The true believer not only swallows hearsay whole but pins his hope for Life Everlasting on it (not to mention his equally fervent hope for a postmortem cashing-in of Brownie points). He’s got everything riding on hearsay when it comes to his so-called immortal soul, yet would scream bloody murder if burned by hearsay for a forty-dollar judgment in small claims court.
Here’s what Thomas Paine had to say about the powerful, pervasive, and often pernicious form of hearsay called “divine revelation”:
[A]dmitting, for the sake of a case, that something has been revealed to a certain person, and not revealed to any other person, it is revelation to that person alone. When he tells it to a second person, a second to a third, a third to a fourth, and so on, it ceases to be a revelation to all those persons.

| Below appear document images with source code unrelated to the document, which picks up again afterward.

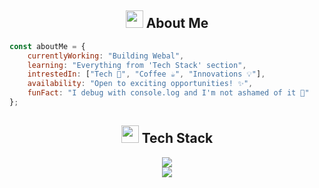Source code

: 
<!-- About Me -->
<h2 align="center">
  <img src="https://media2.giphy.com/media/QssGEmpkyEOhBCb7e1/giphy.gif?cid=ecf05e47a0n3gi1bfqntqmob8g9aid1oyj2wr3ds3mg700bl&rid=giphy.gif" width="28"> 
  About Me
</h2>

```javascript
const aboutMe = {
    currentlyWorking: "Building Webal",
    learning: "Everything from 'Tech Stack' section",
    intrestedIn: ["Tech 🔧", "Coffee ☕", "Innovations 💡"],
    availability: "Open to exciting opportunities! ✨",
    funFact: "I debug with console.log and I'm not ashamed of it 🐛"
};
```

<!-- Tech Stack with Animated Icons -->
<h2 align="center">
  <img src="https://media.giphy.com/media/iY8CRBdQXODJSCERIr/giphy.gif" width="28">
  Tech Stack
</h2>

<div align="center">
  <img src="https://skillicons.dev/icons?i=js,ts,react,nextjs,nodejs,express,mongodb,postgres&perline=8&theme=dark" />
  <br/>
  <img src="https://skillicons.dev/icons?i=tailwind,firebase,aws,docker,kubernetes,redis,graphql,prisma&perline=8&theme=dark" />
</div>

It is revelation to the first person only, and hearsay to every other, and, consequently, they are not obliged to believe it.
To which I append a resounding “Amen!” as well as my belief that there are not nearly enough Doubting Thomases in this world.
Strictly as a postscript, here’s another prime example of human paradoxy from Steven Wright, master of the deadpan one-liner: Have you ever noticed how many people standing in line to buy lottery tickets ... are smoking?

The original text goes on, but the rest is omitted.